-->

Are preg_match() and preg_replace() slow?

2020-08-13 08:27发布

问题:

I've been coding in PHP for a while and I keep reading that you should only use preg_match and preg_replace when you have to because it slows down performance. Why is this? Would it really be bad to use 20 preg_matches in one file instead of using another PHP function.

回答1:

As Mike Brant said in his answer: There's nothing wrong with using any of the preg_* functions, if you need them.
You want to know if it's a good idea to have something like 20 preg_match calls in a single file, well, honestly: I'd say that's too many. I've often stated that "if your solution to a problem relies on more than 3 regex's at any given time, you're part of the problem". I have occasionally sinned against my own mantra, though.

If you are using 20 preg_match calls, chances are you can halve that number simply by having a closer look at the actual regular expressions. Regex's, especially the Perl regex, are incredibly powerful, and are well worth the time to get to know them.

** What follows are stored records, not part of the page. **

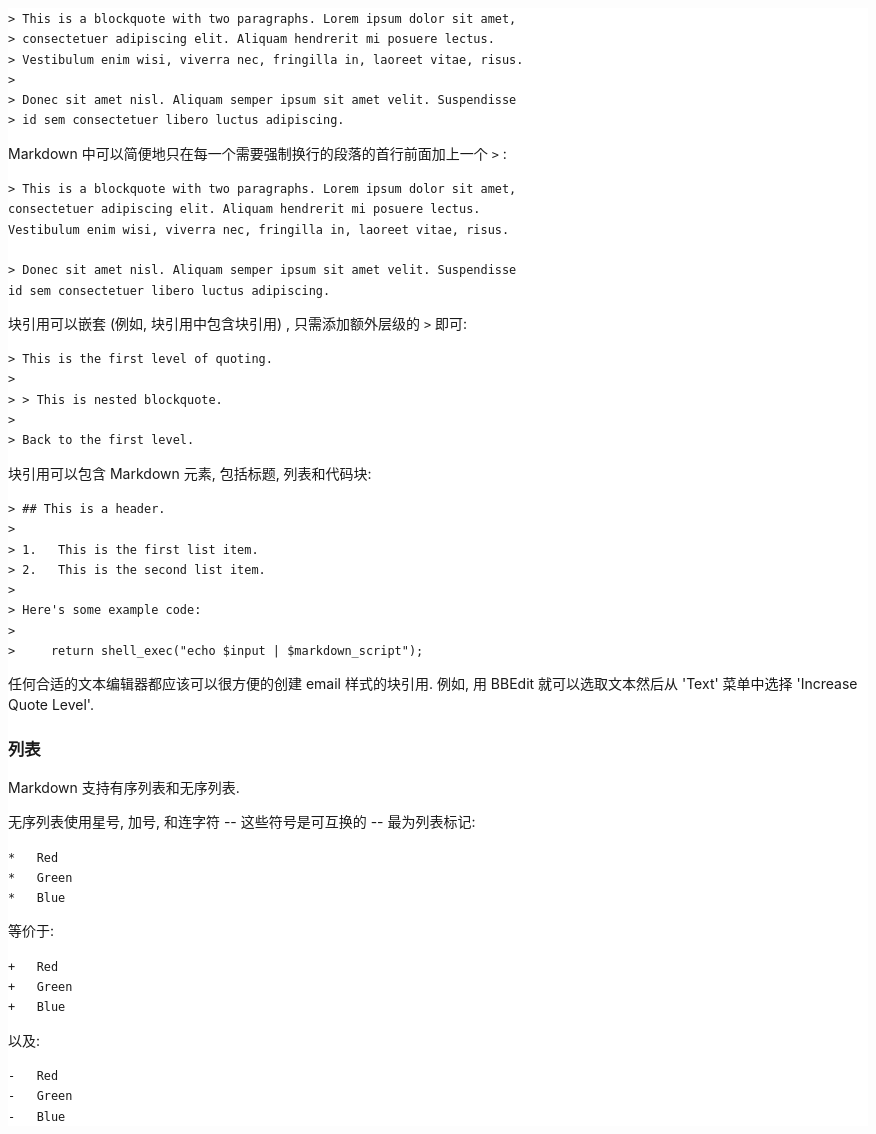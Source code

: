     > This is a blockquote with two paragraphs. Lorem ipsum dolor sit amet,
    > consectetuer adipiscing elit. Aliquam hendrerit mi posuere lectus.
    > Vestibulum enim wisi, viverra nec, fringilla in, laoreet vitae, risus.
    >
    > Donec sit amet nisl. Aliquam semper ipsum sit amet velit. Suspendisse
    > id sem consectetuer libero luctus adipiscing.

Markdown 中可以简便地只在每一个需要强制换行的段落的首行前面加上一个 `>` :

    > This is a blockquote with two paragraphs. Lorem ipsum dolor sit amet,
    consectetuer adipiscing elit. Aliquam hendrerit mi posuere lectus.
    Vestibulum enim wisi, viverra nec, fringilla in, laoreet vitae, risus.

    > Donec sit amet nisl. Aliquam semper ipsum sit amet velit. Suspendisse
    id sem consectetuer libero luctus adipiscing.

块引用可以嵌套 (例如, 块引用中包含块引用) , 只需添加额外层级的 `>` 即可:

    > This is the first level of quoting.
    >
    > > This is nested blockquote.
    >
    > Back to the first level.

块引用可以包含 Markdown 元素, 包括标题, 列表和代码块:

	> ## This is a header.
	>
	> 1.   This is the first list item.
	> 2.   This is the second list item.
	>
	> Here's some example code:
	>
	>     return shell_exec("echo $input | $markdown_script");

任何合适的文本编辑器都应该可以很方便的创建 email 样式的块引用. 例如, 用 BBEdit 就可以选取文本然后从 'Text' 菜单中选择 'Increase
Quote Level'.


<h3 id="list">列表</h3>

Markdown 支持有序列表和无序列表.

无序列表使用星号, 加号, 和连字符 -- 这些符号是可互换的
-- 最为列表标记:

    *   Red
    *   Green
    *   Blue

等价于:

    +   Red
    +   Green
    +   Blue

以及:

    -   Red
    -   Green
    -   Blue
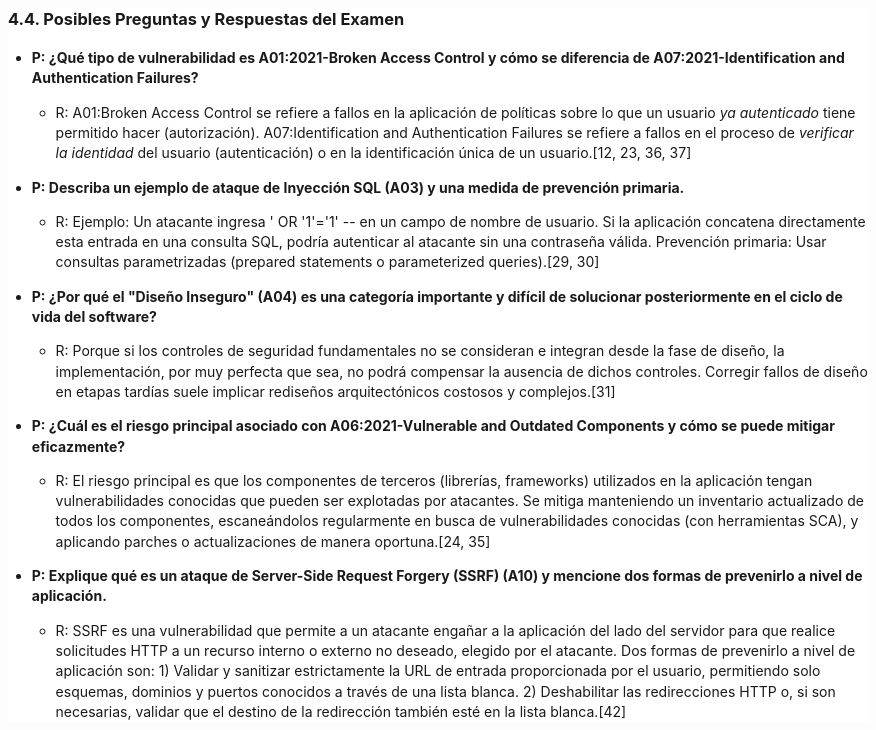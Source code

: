 
### 4.4. Posibles Preguntas y Respuestas del Examen

- **P: ¿Qué tipo de vulnerabilidad es A01:2021-Broken Access Control y
  cómo se diferencia de A07:2021-Identification and Authentication
  Failures?**

  - R: A01:Broken Access Control se refiere a fallos en la aplicación de
    políticas sobre lo que un usuario *ya autenticado* tiene permitido
    hacer (autorización). A07:Identification and Authentication Failures
    se refiere a fallos en el proceso de *verificar la identidad* del
    usuario (autenticación) o en la identificación única de un
    usuario.\[12, 23, 36, 37\]

- **P: Describa un ejemplo de ataque de Inyección SQL (A03) y una medida
  de prevención primaria.**

  - R: Ejemplo: Un atacante ingresa \' OR \'1\'=\'1\' \-- en un campo de
    nombre de usuario. Si la aplicación concatena directamente esta
    entrada en una consulta SQL, podría autenticar al atacante sin una
    contraseña válida. Prevención primaria: Usar consultas
    parametrizadas (prepared statements o parameterized queries).\[29,
    30\]

- **P: ¿Por qué el \"Diseño Inseguro\" (A04) es una categoría importante
  y difícil de solucionar posteriormente en el ciclo de vida del
  software?**

  - R: Porque si los controles de seguridad fundamentales no se
    consideran e integran desde la fase de diseño, la implementación,
    por muy perfecta que sea, no podrá compensar la ausencia de dichos
    controles. Corregir fallos de diseño en etapas tardías suele
    implicar rediseños arquitectónicos costosos y complejos.\[31\]

- **P: ¿Cuál es el riesgo principal asociado con A06:2021-Vulnerable and
  Outdated Components y cómo se puede mitigar eficazmente?**

  - R: El riesgo principal es que los componentes de terceros
    (librerías, frameworks) utilizados en la aplicación tengan
    vulnerabilidades conocidas que pueden ser explotadas por atacantes.
    Se mitiga manteniendo un inventario actualizado de todos los
    componentes, escaneándolos regularmente en busca de vulnerabilidades
    conocidas (con herramientas SCA), y aplicando parches o
    actualizaciones de manera oportuna.\[24, 35\]

- **P: Explique qué es un ataque de Server-Side Request Forgery (SSRF)
  (A10) y mencione dos formas de prevenirlo a nivel de aplicación.**

  - R: SSRF es una vulnerabilidad que permite a un atacante engañar a la
    aplicación del lado del servidor para que realice solicitudes HTTP a
    un recurso interno o externo no deseado, elegido por el atacante.
    Dos formas de prevenirlo a nivel de aplicación son: 1) Validar y
    sanitizar estrictamente la URL de entrada proporcionada por el
    usuario, permitiendo solo esquemas, dominios y puertos conocidos a
    través de una lista blanca. 2) Deshabilitar las redirecciones HTTP
    o, si son necesarias, validar que el destino de la redirección
    también esté en la lista blanca.\[42\]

The reason why they tend to be slower is simply because the regex has to be parsed, and "translated" to a considerable number of branches and loops at some low level. If, say, you want to replace all lower-case a's with an upper-case char, you could use a regular expression, sure, but in PHP this would look like this:

preg_replace('/a/','A',$string);

Look at the expression, the first argument: it's a string that is passed as an argument. This string will be parsed (when parsing, the delimiters are checked, a match string is created and then the string is iterated, each char is compared to the pattern (in this case a), and if the substring matches, it's replaced.
Seems like a bit of a hasstle, especially considering that the last step (comparing substrings and replace matches) is all we really want.

$string = str_replace('a','A',$string);

Does just that, without the additional checks performed when a regular expression is parsed and validated.
Don't forget that preg_match also constructs an array of matches, and constructing an array isn't free either.

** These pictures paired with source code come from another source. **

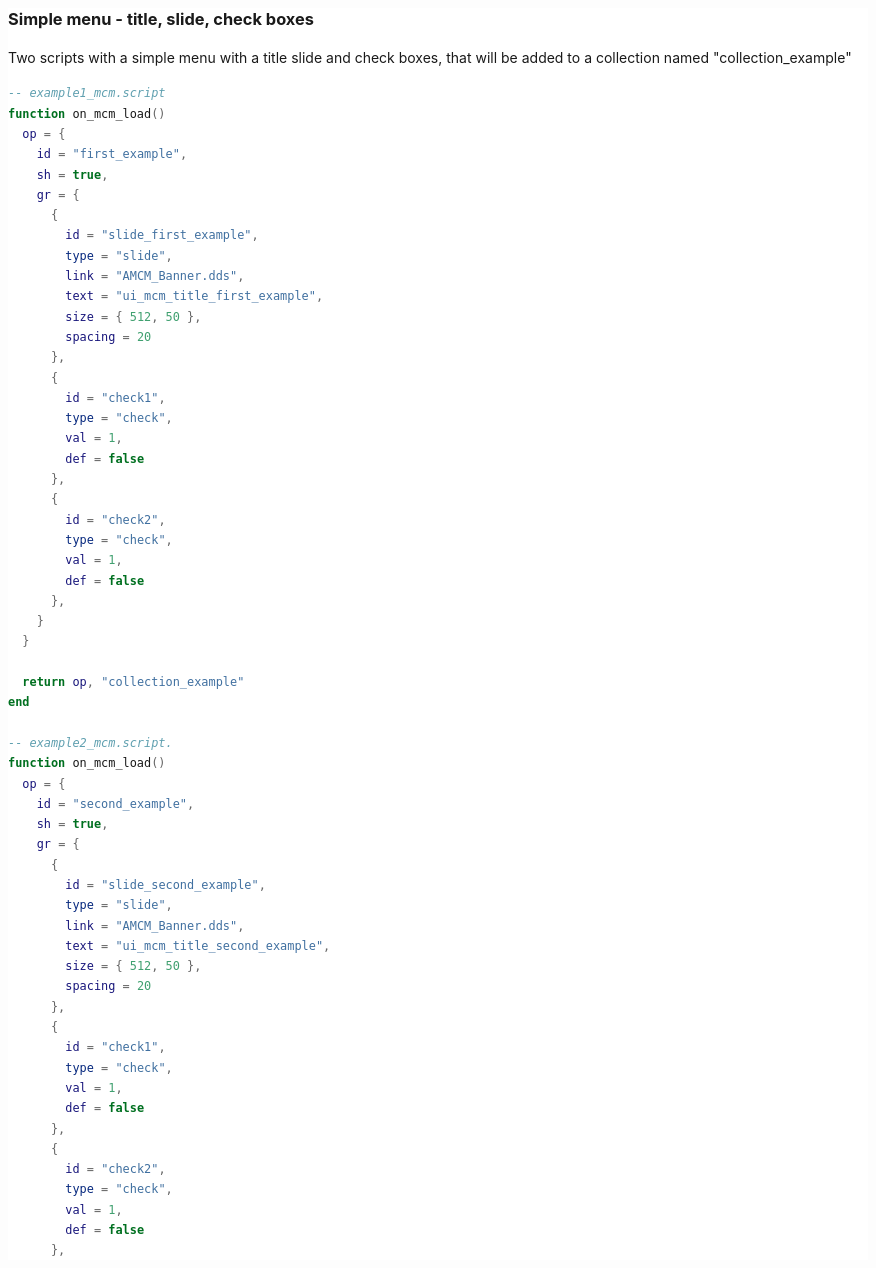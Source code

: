 ### Simple menu - title, slide, check boxes

Two scripts with a simple menu with a title slide and check boxes, that will be added to a collection named "collection_example"

```lua
-- example1_mcm.script
function on_mcm_load()
  op = {
    id = "first_example",
    sh = true,
    gr = {
      {
        id = "slide_first_example",
        type = "slide",
        link = "AMCM_Banner.dds",
        text = "ui_mcm_title_first_example",
        size = { 512, 50 },
        spacing = 20
      },
      {
        id = "check1",
        type = "check",
        val = 1,
        def = false
      },
      {
        id = "check2",
        type = "check",
        val = 1,
        def = false
      },
    }
  }

  return op, "collection_example"
end

-- example2_mcm.script.
function on_mcm_load()
  op = {
    id = "second_example",
    sh = true,
    gr = {
      {
        id = "slide_second_example",
        type = "slide",
        link = "AMCM_Banner.dds",
        text = "ui_mcm_title_second_example",
        size = { 512, 50 },
        spacing = 20
      },
      {
        id = "check1",
        type = "check",
        val = 1,
        def = false
      },
      {
        id = "check2",
        type = "check",
        val = 1,
        def = false
      },
```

In short: regex's are slower because the expression is parsed, validated and finally translated into a set of simple, low-level instructions.

Note that, in some cases people use explode and implode for string manipulations. This, too, creates an array which is -again- not free. Considering that you're imploding that very same array shortly thereafter. Perhaps another option is more desirable (and in some cases preg_replace can be faster here).
Basically: regex's need additional processing, that simple string functions don't require. But when in doubt, there's only 1 way to be absolutely sure: set up a test script...



回答2:

Don't worry about optimization unless you have a problem.

Don't look for areas of optimization without measuring with something like XDebug (http://xdebug.org).

If your code takes 100ms to run with preg_match() and 110ms via some other method, do you really care about the difference?

Write for correctness and clarity first, then consider speed.



回答3:

It really depends on your use case. There is nothing inherently "bad" about using regex. Sometimes it is your only available solution to a particular problem. However, there are times when simple string manipulation functions will work just fine. These tend to be faster than the preg* functions, so if you run into cases where you have a script that is run very frequently and/or has a large number of string manipulations to be performed, the impact of using regex can begun to be felt.

As is the case for anything, you should test in your application and environment and decide what works best for you.



回答4:

Check how much time it needs (display times when STARTED and ENDED):

var_dump( microtime(true) );

//...............  your function executions here.............

var_dump( microtime(true) );


回答5:

Depends on what you're doing. For complex regex just go with the preg_ functions, if you need simple substitutions or similar, go with other, more specific functions like str_replace(), strpos(), strstr()...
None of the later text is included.